Bu örneklerden anlaşılacağı gibi kent uzamı yaşanmışlıkların korunmasını amaç edinir. Tabii ölülerin hatırasını da. 1933’te gasp edilen Surp Agop Mezarlığı’nı hatırlayın. Yol açılmak bahanesiyle mezarlığın üzerine sonradan Divan, Hilton ve Hyatt Regency otelleri, Gezi Parkı, TRT İstanbul Radyosu ve Harbiye Askeri Müzesi inşa edildiğini bir çok eski İstanbullu bilir. Bilmeyenler de Tamar Nalcı ve Emre Can Dağlıoğlu’nun bu gaspın hikâyesini tüm yönleriyle anlattığı ders verici yazısını internetten bulup okusun. Peki yaşanmışlıklara saygısı olmayanın ölülere saygı duyması beklenebilir mi? Şüphesiz hayır.
2005’te İzmir Alsancak Stadı’nda ışıklandırma direkleri için çukur kazılırken iskeletlere rastlanması beni şaşırtmamıştı. Çünkü daha 1930’lu yıllarda bile bugünkü açık tribünün bulunduğu yerde eski bir Rum mezarlığının kalıntıları hâlâ duruyordu. Zaten bir zamanlar İzmir’in en ünlü takımlarından olup şimdi hayatını Atina’da idame ettiren Panionios’un maçlarını orada oynadığı sırada bile o mevkide eski bir mezarlık bulunduğu biliniyordu. Ayrıca biraz ilerideki Darağacı denilen bölgenin adı da zamanında İzmir derebeyi Katipoğlu Mehmet Bey'in bölgede birkaç kişiyi asarak idam etmesi yüzünden geliyordu. Zaten bölgenin eski adı da Rumca Ölüler Ülkesi manasına gelen Mortakia’dır. Bugün bile İzmir’de Ege Mahallesi’nde yaşayan Romanlar mahallenin resmi adını kullanmazlar ve yaşadıkları yere Mortake derler. Şu aralar Mortake’nin encamını soracak olursanız eğer şöyle derim: Kentsel dönüşüm planında. Direkt hükümetle de ilgisi yoktur. Yerel yönetimin ileri dönük planlarında artık iyice şehrin merkezinde kalmış bu kadim mahalle yıkılacaktır. Kent uzamı demiştik değil mi? Sulukule’yi hatırlayın.

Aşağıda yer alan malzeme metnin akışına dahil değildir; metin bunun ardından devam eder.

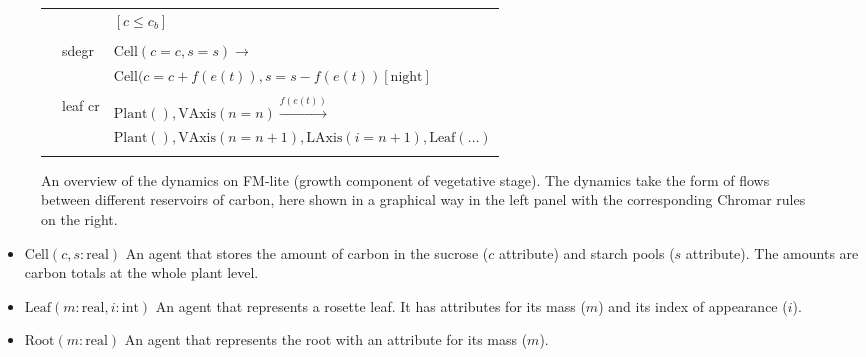 \documentclass[phd]{infthesis}
\begin{document}
\begin{figure}[!ht]
\begin{tabularx}{0.95\textwidth}{c|ll}
& & $[c \leq c_b]$ \\
& & \\
& \textsf{sdegr} & $\mathrm{Cell}(c=c, s=s) \xrightarrow{}$ \\ 
& & $\mathrm{Cell}(c=c+f(e(t)), s=s-f(e(t)) [\mathrm{night}]$ \\ 
& & \\
& \textsf{leaf cr} & $\mathrm{Plant}(), \mathrm{VAxis}(n=n) \xrightarrow{f(e(t))} $ \\ 
& & $\mathrm{Plant}(), \mathrm{VAxis}(n=n+1), \mathrm{LAxis}(i=n+1), \mathrm{Leaf}(\dots)$ \\
\addlinespace[0.25cm]
\bottomrule
\end{tabularx} %
\caption{An overview of the dynamics on FM-lite (growth component of vegetative stage). The dynamics take the form of flows between different reservoirs of carbon, here shown in a graphical way in the left panel with the corresponding Chromar rules on the right.  }
\label{fig:fmv1}
\end{figure}

\begin{itemize}
\item
  \(\text{Cell}(c,s:\text{real})\) An agent that stores the amount of
  carbon in the sucrose (\(c\) attribute) and starch pools (\(s\)
  attribute). The amounts are carbon totals at the whole plant level.
\item
  \(\text{Leaf}(m:\text{real},i:\text{int})\) An agent that represents a
  rosette leaf. It has attributes for its mass (\(m\)) and its index of
  appearance (\(i\)).
\item
  \(\text{Root}(m:\text{real})\) An agent that represents the root with
  an attribute for its mass (\(m\)).
\end{itemize}
\end{document}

2012 Mayıs’ında Alsancak Stadı’nın yıkılıp yerine AVM yapılmaması için İzmir’deki bütün taraftarları kapsayacak bir direniş örgütlenmişti. O günlerde kentin düşman kardeşleri Altaylılar, Göztepeliler ve birçok kulübün taraftarları bir araya gelmiş, bu bellek silinmesi girişimine karşı tavır almış, yan yana yürümüştük. 60’lı ve 70’li yıllarda Altay ve Göztepe’de futbol oynamış iki efsane futbolcuyla Alsancak Stadı’nda röportaj yapıp ulusal kanallardaki canlı yayınlara çıkarmıştık. Yaşları 70’e yakın olan iki usta futbolcu yeşil çimler üzerinde hatıralarını nakletmişlerdi.[1] Geçen yılki duygularımı şöyle ifade etmiştim kişisel günlüğümde:
“Gençliğimizi Alsancak Stadı'nın tribünlerine gömdük vaktiyle. Göztepeliler sarı-kırmızı, biz Altaylılar siyah-beyaz bir bayrakla örttük üstünü... Şimdi gelmişler gençliğimizin ve ölmüşlerimizin ruhlarının üstüne alış veriş merkezi dikmek istiyorlar...”
Memleket insanının aklına çağdaş ortamlar denince alış veriş merkezleri, gökdelenler; kent kültürü denince ise sentetik oluşumlar gelmesi asla tesadüf değil. Çünkü bizde şehirlerin eskime süreci bir kopuş ve o eskimenin mirası kurtulunması gereken süprüntüler olarak algılanıyor. Ermeni Mezarlığı mı? Kaldır gitsin, zaten kaç kişi bırakmışız ki kesinlikle itiraz edemezler. Ahşap evler mi? Blok apartmanlar varken kim oturur buralarda? Gezi Parkı mı? Avm yanında birkaç ağacın sözü mü olur. Tüm bunların sebebi de bu coğrafyada bir anda tarihin ve belleklerin sıfırlanmasıdır. Bundandır onca tarihi mirasa karşın Anadolu’daki şehirlerin birbirine benzemesi. Bundandır ruhumuzu saran kasaba muhafazakarlığı ve bunun karşıtıymış gibi sunulan temelsiz, inkarcı yenilikçilik. Yüzyıllardır birileri meşrebine göre yukardan buyurmaya ve dayatmaya fazlasıyla alışmıştır bu coğrafyada. Bundandır tüm bu çatışma, tahrip ve hoyratlık. Bir de işin içine rant kaygısı girince hepten çekilmez oluyor.